WHAT YOU HAVE TO DO: In the material below, find each line with the word "different" and list it.

DATA SECTION:
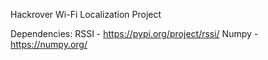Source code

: Hackrover Wi-Fi Localization Project

Dependencies:
RSSI - https://pypi.org/project/rssi/
Numpy - https://numpy.org/
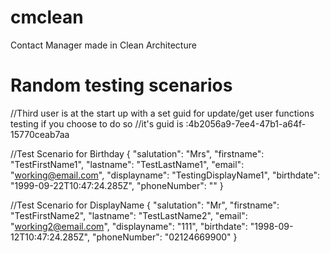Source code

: # cmclean
Contact Manager made in Clean Architecture

# Random testing scenarios

//Third user is at the start up with a set guid for update/get user functions testing if you choose to do so //it's guid is :4b2056a9-7ee4-47b1-a64f-15770ceab7aa

//Test Scenario for Birthday
{ "salutation": "Mrs", "firstname": "TestFirstName1", "lastname": "TestLastName1", "email": "working@email.com", "displayname": "TestingDisplayName1", "birthdate": "1999-09-22T10:47:24.285Z", "phoneNumber": "" }

//Test Scenario for DisplayName
{ "salutation": "Mr", "firstname": "TestFirstName2", "lastname": "TestLastName2", "email": "working2@email.com", "displayname": "111", "birthdate": "1998-09-12T10:47:24.285Z", "phoneNumber": "02124669900" }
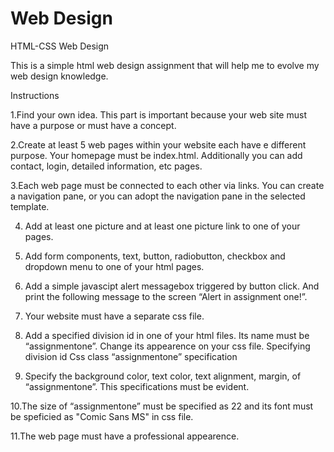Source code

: # Web Design
HTML-CSS Web Design 

This is a simple html web design assignment that will help me to evolve my web design knowledge.

Instructions

1.Find your own idea. This part is important because your web site must have a purpose or must have a concept.

2.Create at least 5 web pages within your website each have e different purpose. Your homepage must be  index.html. Additionally you can add contact, login, detailed information, etc pages.

3.Each web page must be connected to each other via links. You can create a navigation pane, or you can adopt the  navigation pane in the selected template.

4. Add at least one picture and at least one picture link to one of your pages.

5. Add form components, text, button, radiobutton, checkbox and dropdown menu to one of your html pages.

6. Add a simple javascipt alert messagebox triggered by button click. And print the following message to the screen  “Alert in assignment one!”.

7. Your website must have a separate css file.

8. Add a specified division id in one of your html files. Its name must be “assignmentone”. Change its appearence on your css file. Specifying division id Css class “assignmentone” specification 

9. Specify the background color, text color, text alignment, margin, of “assignmentone”. This specifications must be  evident. 

10.The size of “assignmentone” must be specified as 22 and its font must be speficied as "Comic Sans MS" in css file. 

11.The web page must have a professional appearence.
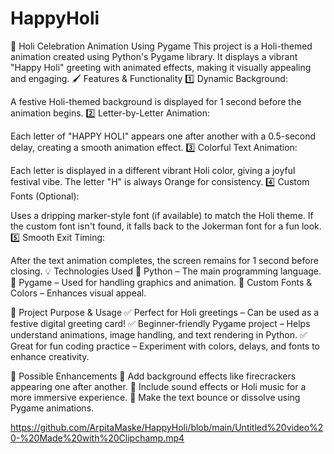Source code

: # HappyHoli
🎨 Holi Celebration Animation Using Pygame This project is a Holi-themed animation created using Python's Pygame library. It displays a vibrant "Happy Holi" greeting with animated effects, making it visually appealing and engaging.
🖌️ Features & Functionality
1️⃣ Dynamic Background:

A festive Holi-themed background is displayed for 1 second before the animation begins.
2️⃣ Letter-by-Letter Animation:

Each letter of "HAPPY HOLI" appears one after another with a 0.5-second delay, creating a smooth animation effect.
3️⃣ Colorful Text Animation:

Each letter is displayed in a different vibrant Holi color, giving a joyful festival vibe.
The letter "H" is always Orange for consistency.
4️⃣ Custom Fonts (Optional):

Uses a dripping marker-style font (if available) to match the Holi theme.
If the custom font isn't found, it falls back to the Jokerman font for a fun look.
5️⃣ Smooth Exit Timing:

After the text animation completes, the screen remains for 1 second before closing.
💡 Technologies Used
🔹 Python – The main programming language.
🔹 Pygame – Used for handling graphics and animation.
🔹 Custom Fonts & Colors – Enhances visual appeal.

🎯 Project Purpose & Usage
✅ Perfect for Holi greetings – Can be used as a festive digital greeting card!
✅ Beginner-friendly Pygame project – Helps understand animations, image handling, and text rendering in Python.
✅ Great for fun coding practice – Experiment with colors, delays, and fonts to enhance creativity.

🌈 Possible Enhancements
🔹 Add background effects like firecrackers appearing one after another.
🔹 Include sound effects or Holi music for a more immersive experience.
🔹 Make the text bounce or dissolve using Pygame animations.

https://github.com/ArpitaMaske/HappyHoli/blob/main/Untitled%20video%20-%20Made%20with%20Clipchamp.mp4

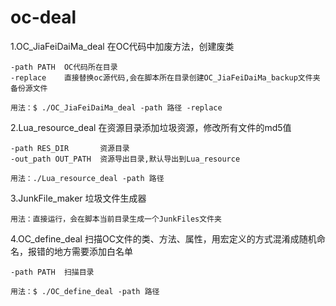 # oc-deal

1.OC_JiaFeiDaiMa_deal     在OC代码中加废方法，创建废类

	-path PATH  OC代码所在目录
	-replace    直接替换oc源代码,会在脚本所在目录创建OC_JiaFeiDaiMa_backup文件夹备份源文件

  	用法：$ ./OC_JiaFeiDaiMa_deal -path 路径 -replace


2.Lua_resource_deal    在资源目录添加垃圾资源，修改所有文件的md5值

  	-path RES_DIR       资源目录
  	-out_path OUT_PATH  资源导出目录,默认导出到Lua_resource

  	用法：./Lua_resource_deal -path 路径


3.JunkFile_maker    垃圾文件生成器

  	用法：直接运行，会在脚本当前目录生成一个JunkFiles文件夹


4.OC_define_deal    扫描OC文件的类、方法、属性，用宏定义的方式混淆成随机命名，报错的地方需要添加白名单
	
	-path PATH  扫描目录

	用法：$ ./OC_define_deal -path 路径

SOLUTION TO THIS PROBLEM:
2.Create at least 5 web pages within your website each have e different purpose. Your homepage must be  index.html. Additionally you can add contact, login, detailed information, etc pages.
Each letter is displayed in a different vibrant Holi color, giving a joyful festival vibe.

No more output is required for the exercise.